The Zcash Foundation disclosed Wednesday that it quietly patched a critical flaw in the privacy cryptocurrency's core transaction system, executing a rare emergency network upgrade after a security researcher uncovered a bug that could have allowed bad actors to spend funds they didn't have.
The vulnerability, discovered May 29 by independent security researcher Taylor Hornby, resided in the Orchard Action circuit—the cryptographic machinery underpinning Zcash's most advanced privacy pool. The Orchard pool, introduced in 2022, is considered the crown jewel of Zcash's privacy architecture, requiring no trusted setup and holding a significant share of circulating ZEC tokens.
Hornby disclosed the flaw to Zcash Open Development Lab (ZODL) engineers that same evening. Within hours, a team of protocol developers confirmed the issue and began a carefully orchestrated, confidential response designed to prevent exploitation before a fix could be deployed.
The coordinated repair unfolded over five days. Developers first issued an emergency soft fork—essentially a temporary rule change—that shut down Orchard transactions entirely while the patch was being finalized. Private coordination with miners and exchanges began the evening of May 31. An initial activation attempt ran into deployment snags, but a second attempt succeeded early Monday morning, halting all Orchard activity at block 3,363,426.
The permanent fix arrived Wednesday, when a full network upgrade—dubbed NU6.2—restored Orchard functionality using a corrected circuit. Such a hard fork was necessary because repairing a zero-knowledge proof system requires updating a cryptographic verifying key, a change that cannot be made through ordinary software patches.
Officials said the total supply of ZEC was never at risk. Zcash's built-in "turnstile" mechanism, which tracks value across all transaction pools, confirmed no unauthorized coins were created. There is no evidence the bug was ever exploited.
“Given the time available and the number of parties involved (the devs at ZODL and Zcash Foundation, miners, exchanges, others), this was the most ambitious network upgrade in Zcash's history,” ZODL founder Josh Swihart wrote on X.

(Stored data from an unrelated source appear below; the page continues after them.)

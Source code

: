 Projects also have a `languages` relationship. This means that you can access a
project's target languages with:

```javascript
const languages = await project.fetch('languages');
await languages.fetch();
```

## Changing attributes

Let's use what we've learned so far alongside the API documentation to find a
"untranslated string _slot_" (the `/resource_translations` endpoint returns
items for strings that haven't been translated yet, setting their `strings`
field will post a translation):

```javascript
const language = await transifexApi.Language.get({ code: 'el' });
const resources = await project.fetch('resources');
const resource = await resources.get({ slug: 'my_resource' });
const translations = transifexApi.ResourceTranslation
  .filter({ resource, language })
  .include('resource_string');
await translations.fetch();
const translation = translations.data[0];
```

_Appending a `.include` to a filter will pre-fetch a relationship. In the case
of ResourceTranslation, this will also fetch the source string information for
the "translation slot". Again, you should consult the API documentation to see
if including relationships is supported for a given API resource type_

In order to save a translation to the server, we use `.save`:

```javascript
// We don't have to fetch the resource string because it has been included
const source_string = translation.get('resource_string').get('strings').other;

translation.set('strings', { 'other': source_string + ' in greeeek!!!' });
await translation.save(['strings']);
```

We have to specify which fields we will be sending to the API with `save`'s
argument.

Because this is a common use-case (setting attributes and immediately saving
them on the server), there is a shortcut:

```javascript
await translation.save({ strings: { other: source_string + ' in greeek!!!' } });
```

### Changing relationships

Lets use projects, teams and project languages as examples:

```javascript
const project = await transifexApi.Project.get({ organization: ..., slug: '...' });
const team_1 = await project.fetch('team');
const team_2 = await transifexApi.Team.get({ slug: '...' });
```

The Foundation urged all node operators to upgrade immediately to Zebra 5.0.0, the software release that activates the corrected network rules.
Following the upgrade, block explorers appeared to show that the network hadn’t produced blocks in hours, fueling speculation of downtime. However, experts and the block explorers themselves have said that the network was running as normal, but that explorers were temporarily impacted as they upgraded their own network nodes.
“Block explorers are just readers. They pull data from a node, parse it, and display it. If the node is upgrading or resyncing, the explorer goes stale,” block explorer CipherScan wrote on X. “The chain itself kept producing blocks the entire time. Miners didn't stop. Transactions kept confirming.”
The price of Zcash (ZEC) doesn’t appear to have been impacted at all by the disclosure of the emergency upgrade, with the privacy-centric coin continuing its latest upward swing. ZEC is currently up more than 10% over the last 24 hours at a recent price near $629, pushing its 30-day rise above 53%.
ZEC is now up 1,084% over the last year, pumping last fall to a recent high of nearly $700—a price that it has come close to matching in recent weeks. Even so, ZEC remains well off its all-time peak of $3,191 set in 2016.